◆ Extracted records ◆
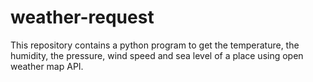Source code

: # weather-request
This repository contains a python program to get the temperature, the humidity, the pressure, wind speed and sea level of a place using open weather map API.
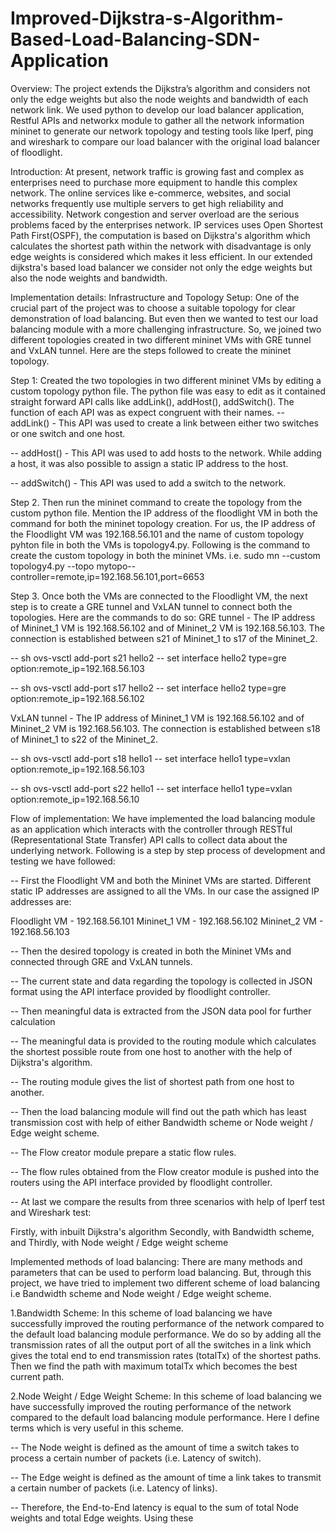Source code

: # Improved-Dijkstra-s-Algorithm-Based-Load-Balancing-SDN-Application

Overview: The project extends the Dijkstra’s algorithm and considers not only the edge weights but also the node weights and bandwidth of each network link. We used python to develop our load balancer application, Restful APIs and networkx module to gather all the network information mininet to generate our network topology and testing tools like Iperf, ping and wireshark to compare our load balancer with the original load balancer of floodlight.

Introduction: At present, network traffic is growing fast and complex as enterprises need to purchase more equipment to handle this complex network. The online services like e-commerce, websites, and social networks frequently use multiple servers to get high reliability and accessibility. Network congestion and server overload are the serious problems faced by the enterprises network. IP services uses Open Shortest Path First(OSPF), the computation is based on Dijkstra's algorithm which calculates the shortest path within the network with disadvantage is only edge weights is considered which makes it less efficient. In our extended dijkstra's based load balancer we consider not only the edge weights but also the node weights and bandwidth.

Implementation details: 
  Infrastructure and Topology Setup:	One of the crucial part of the project was to choose a suitable topology for clear demonstration of load balancing. But even then we wanted to test our load balancing module with a more challenging infrastructure. So, we joined two different topologies created in two different mininet VMs with GRE tunnel and VxLAN tunnel. Here are the steps followed to create the mininet topology. 
  
  Step 1: Created the two topologies in two different mininet VMs by editing a custom topology python file. The python file was easy to edit as it contained straight forward API calls like addLink(), addHost(), addSwitch(). The function of each API was as expect congruent with their names. 
-- addLink() - This API was used to create a link between either two switches or one switch and one host.

-- addHost() - This API was used to add hosts to the network. While adding a host, it was also possible to assign a static IP address to the host.

-- addSwitch() - This API was used to add a switch to the network. 
  
  Step 2. Then run the mininet command to create the topology from the custom python file. Mention the IP address of the floodlight VM in both the command for both the mininet topology creation. For us, the IP address of the Floodlight VM was 192.168.56.101 and the name of custom topology pyhton file in both the VMs is topology4.py. Following is the command to create the custom topology in both the mininet VMs. i.e. sudo mn --custom topology4.py --topo mytopo--controller=remote,ip=192.168.56.101,port=6653
  
  Step 3. Once both the VMs are connected to the Floodlight VM, the next step is to create a GRE tunnel and VxLAN tunnel to connect both the topologies. Here are the commands to do so: 
GRE tunnel - The IP address of Mininet_1 VM is 192.168.56.102 and of Mininet_2 VM is 192.168.56.103. The connection is established between s21 of Mininet_1 to s17 of the  Mininet_2. 

-- sh ovs-vsctl add-port s21 hello2 -- set interface hello2 type=gre option:remote_ip=192.168.56.103

-- sh ovs-vsctl add-port s17 hello2 -- set interface hello2 type=gre option:remote_ip=192.168.56.102

VxLAN tunnel - The IP address of Mininet_1 VM is 192.168.56.102 and of Mininet_2 VM is 192.168.56.103. The connection is established between s18 of Mininet_1 to s22 of the  Mininet_2.

-- sh ovs-vsctl add-port s18 hello1 -- set interface hello1 type=vxlan option:remote_ip=192.168.56.103

-- sh ovs-vsctl add-port s22 hello1 -- set interface hello1 type=vxlan option:remote_ip=192.168.56.10

Flow of implementation: We have implemented the load balancing module as an application which interacts with the controller through RESTful (Representational State Transfer) API calls to collect data about the underlying network. Following is a step by step process of development and testing we have followed:

-- First the Floodlight VM and both the Mininet VMs are started. Different static IP addresses are assigned to all the VMs. In our case the assigned IP addresses are:

Floodlight VM - 192.168.56.101
Mininet_1 VM - 192.168.56.102
Mininet_2 VM - 192.168.56.103

-- Then the desired topology is created in both the Mininet VMs and connected through GRE and VxLAN tunnels. 

-- The current state and data regarding the topology is collected in JSON format using the API interface provided by floodlight controller. 

-- Then meaningful data is extracted from the JSON data pool for further calculation

-- The meaningful data is provided to the routing module which calculates the shortest possible route from one host to another with the help of Dijkstra's algorithm. 

-- The routing module gives the list of shortest path from one host to another. 

-- Then the load balancing module will find out the path which has least transmission cost with help of either Bandwidth scheme or Node weight / Edge weight scheme.

-- The Flow creator module prepare a static flow rules.

-- The flow rules obtained from the Flow creator module is pushed into the routers using the API interface provided by floodlight controller.

-- At last we compare the results from three scenarios with help of Iperf test and Wireshark test:

Firstly, with inbuilt Dijkstra's algorithm 
Secondly, with Bandwidth scheme, and
Thirdly, with Node weight / Edge weight scheme

Implemented methods of load balancing: 
There are many methods and parameters that can be used to perform load balancing. But, through this project, we have tried to implement two different scheme of load balancing i.e Bandwidth scheme and Node weight / Edge weight scheme.

1.Bandwidth Scheme: In this scheme of load balancing we have successfully improved the routing performance of the network compared to the default load balancing module performance. We do so by adding all the transmission rates of all the output port of all the switches in a link  which gives the total end to end transmission rates (totalTx) of the shortest paths. Then we find the path with maximum totalTx which becomes the best current path. 

2.Node Weight / Edge Weight Scheme: In this scheme of load balancing we have successfully improved the routing performance of the network compared to the default load balancing module performance. Here I define terms which is very useful in this scheme. 

-- The Node weight is defined as the amount of time a switch takes to process a certain number of packets (i.e. Latency of switch). 

-- The Edge weight is defined as the amount of time a link takes to transmit a certain number of packets (i.e. Latency of links). 

-- Therefore, the End-to-End latency is equal to the sum of total Node weights and total Edge weights. Using these 



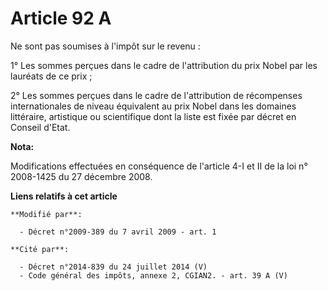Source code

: # Article 92 A

Ne sont pas soumises à l'impôt sur le revenu :

1° Les sommes perçues dans le cadre de l'attribution du prix Nobel par les lauréats de ce prix ;

2° Les sommes perçues dans le cadre de l'attribution de récompenses internationales de niveau équivalent au prix Nobel dans
les domaines littéraire, artistique ou scientifique dont la liste est fixée par décret en Conseil d'Etat.

**Nota:**

Modifications effectuées en conséquence de l'article 4-I et II de la loi n° 2008-1425 du 27 décembre 2008.

**Liens relatifs à cet article**

	**Modifié par**:

	  - Décret n°2009-389 du 7 avril 2009 - art. 1

	**Cité par**:

	  - Décret n°2014-839 du 24 juillet 2014 (V)
	  - Code général des impôts, annexe 2, CGIAN2. - art. 39 A (V)
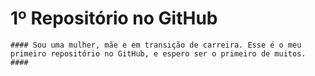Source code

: # 1º Repositório no GitHub #


    #### Sou uma mulher, mãe e em transição de carreira. Esse é o meu primeiro repositório no GitHub, e espero ser o primeiro de muitos. ####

◆ Your instructions ◆
All of the material above needs to be restated exactly, with no pictures.

◆ Exercise output ◆
Source code

: # weather-request
This repository contains a python program to get the temperature, the humidity, the pressure, wind speed and sea level of a place using open weather map API.
Source code

: # Improved-Dijkstra-s-Algorithm-Based-Load-Balancing-SDN-Application

Overview: The project extends the Dijkstra’s algorithm and considers not only the edge weights but also the node weights and bandwidth of each network link. We used python to develop our load balancer application, Restful APIs and networkx module to gather all the network information mininet to generate our network topology and testing tools like Iperf, ping and wireshark to compare our load balancer with the original load balancer of floodlight.

Introduction: At present, network traffic is growing fast and complex as enterprises need to purchase more equipment to handle this complex network. The online services like e-commerce, websites, and social networks frequently use multiple servers to get high reliability and accessibility. Network congestion and server overload are the serious problems faced by the enterprises network. IP services uses Open Shortest Path First(OSPF), the computation is based on Dijkstra's algorithm which calculates the shortest path within the network with disadvantage is only edge weights is considered which makes it less efficient. In our extended dijkstra's based load balancer we consider not only the edge weights but also the node weights and bandwidth.

Implementation details: 
  Infrastructure and Topology Setup:	One of the crucial part of the project was to choose a suitable topology for clear demonstration of load balancing. But even then we wanted to test our load balancing module with a more challenging infrastructure. So, we joined two different topologies created in two different mininet VMs with GRE tunnel and VxLAN tunnel. Here are the steps followed to create the mininet topology. 
  
  Step 1: Created the two topologies in two different mininet VMs by editing a custom topology python file. The python file was easy to edit as it contained straight forward API calls like addLink(), addHost(), addSwitch(). The function of each API was as expect congruent with their names. 
-- addLink() - This API was used to create a link between either two switches or one switch and one host.

-- addHost() - This API was used to add hosts to the network. While adding a host, it was also possible to assign a static IP address to the host.

-- addSwitch() - This API was used to add a switch to the network. 
  
  Step 2. Then run the mininet command to create the topology from the custom python file. Mention the IP address of the floodlight VM in both the command for both the mininet topology creation. For us, the IP address of the Floodlight VM was 192.168.56.101 and the name of custom topology pyhton file in both the VMs is topology4.py. Following is the command to create the custom topology in both the mininet VMs. i.e. sudo mn --custom topology4.py --topo mytopo--controller=remote,ip=192.168.56.101,port=6653
  
  Step 3. Once both the VMs are connected to the Floodlight VM, the next step is to create a GRE tunnel and VxLAN tunnel to connect both the topologies. Here are the commands to do so: 
GRE tunnel - The IP address of Mininet_1 VM is 192.168.56.102 and of Mininet_2 VM is 192.168.56.103. The connection is established between s21 of Mininet_1 to s17 of the  Mininet_2. 

-- sh ovs-vsctl add-port s21 hello2 -- set interface hello2 type=gre option:remote_ip=192.168.56.103

-- sh ovs-vsctl add-port s17 hello2 -- set interface hello2 type=gre option:remote_ip=192.168.56.102

VxLAN tunnel - The IP address of Mininet_1 VM is 192.168.56.102 and of Mininet_2 VM is 192.168.56.103. The connection is established between s18 of Mininet_1 to s22 of the  Mininet_2.

-- sh ovs-vsctl add-port s18 hello1 -- set interface hello1 type=vxlan option:remote_ip=192.168.56.103

-- sh ovs-vsctl add-port s22 hello1 -- set interface hello1 type=vxlan option:remote_ip=192.168.56.10

Flow of implementation: We have implemented the load balancing module as an application which interacts with the controller through RESTful (Representational State Transfer) API calls to collect data about the underlying network. Following is a step by step process of development and testing we have followed:

-- First the Floodlight VM and both the Mininet VMs are started. Different static IP addresses are assigned to all the VMs. In our case the assigned IP addresses are:

Floodlight VM - 192.168.56.101
Mininet_1 VM - 192.168.56.102
Mininet_2 VM - 192.168.56.103

-- Then the desired topology is created in both the Mininet VMs and connected through GRE and VxLAN tunnels. 

-- The current state and data regarding the topology is collected in JSON format using the API interface provided by floodlight controller. 

-- Then meaningful data is extracted from the JSON data pool for further calculation

-- The meaningful data is provided to the routing module which calculates the shortest possible route from one host to another with the help of Dijkstra's algorithm. 

-- The routing module gives the list of shortest path from one host to another. 

-- Then the load balancing module will find out the path which has least transmission cost with help of either Bandwidth scheme or Node weight / Edge weight scheme.

-- The Flow creator module prepare a static flow rules.

-- The flow rules obtained from the Flow creator module is pushed into the routers using the API interface provided by floodlight controller.

-- At last we compare the results from three scenarios with help of Iperf test and Wireshark test:

Firstly, with inbuilt Dijkstra's algorithm 
Secondly, with Bandwidth scheme, and
Thirdly, with Node weight / Edge weight scheme

Implemented methods of load balancing: 
There are many methods and parameters that can be used to perform load balancing. But, through this project, we have tried to implement two different scheme of load balancing i.e Bandwidth scheme and Node weight / Edge weight scheme.

1.Bandwidth Scheme: In this scheme of load balancing we have successfully improved the routing performance of the network compared to the default load balancing module performance. We do so by adding all the transmission rates of all the output port of all the switches in a link  which gives the total end to end transmission rates (totalTx) of the shortest paths. Then we find the path with maximum totalTx which becomes the best current path. 

2.Node Weight / Edge Weight Scheme: In this scheme of load balancing we have successfully improved the routing performance of the network compared to the default load balancing module performance. Here I define terms which is very useful in this scheme. 

-- The Node weight is defined as the amount of time a switch takes to process a certain number of packets (i.e. Latency of switch). 

-- The Edge weight is defined as the amount of time a link takes to transmit a certain number of packets (i.e. Latency of links). 

-- Therefore, the End-to-End latency is equal to the sum of total Node weights and total Edge weights. Using these 



Source code

: # Article 92 A

Ne sont pas soumises à l'impôt sur le revenu :

1° Les sommes perçues dans le cadre de l'attribution du prix Nobel par les lauréats de ce prix ;

2° Les sommes perçues dans le cadre de l'attribution de récompenses internationales de niveau équivalent au prix Nobel dans
les domaines littéraire, artistique ou scientifique dont la liste est fixée par décret en Conseil d'Etat.

**Nota:**

Modifications effectuées en conséquence de l'article 4-I et II de la loi n° 2008-1425 du 27 décembre 2008.

**Liens relatifs à cet article**

	**Modifié par**:

	  - Décret n°2009-389 du 7 avril 2009 - art. 1

	**Cité par**:

	  - Décret n°2014-839 du 24 juillet 2014 (V)
	  - Code général des impôts, annexe 2, CGIAN2. - art. 39 A (V)
Source code

: # 1º Repositório no GitHub #


    #### Sou uma mulher, mãe e em transição de carreira. Esse é o meu primeiro repositório no GitHub, e espero ser o primeiro de muitos. ####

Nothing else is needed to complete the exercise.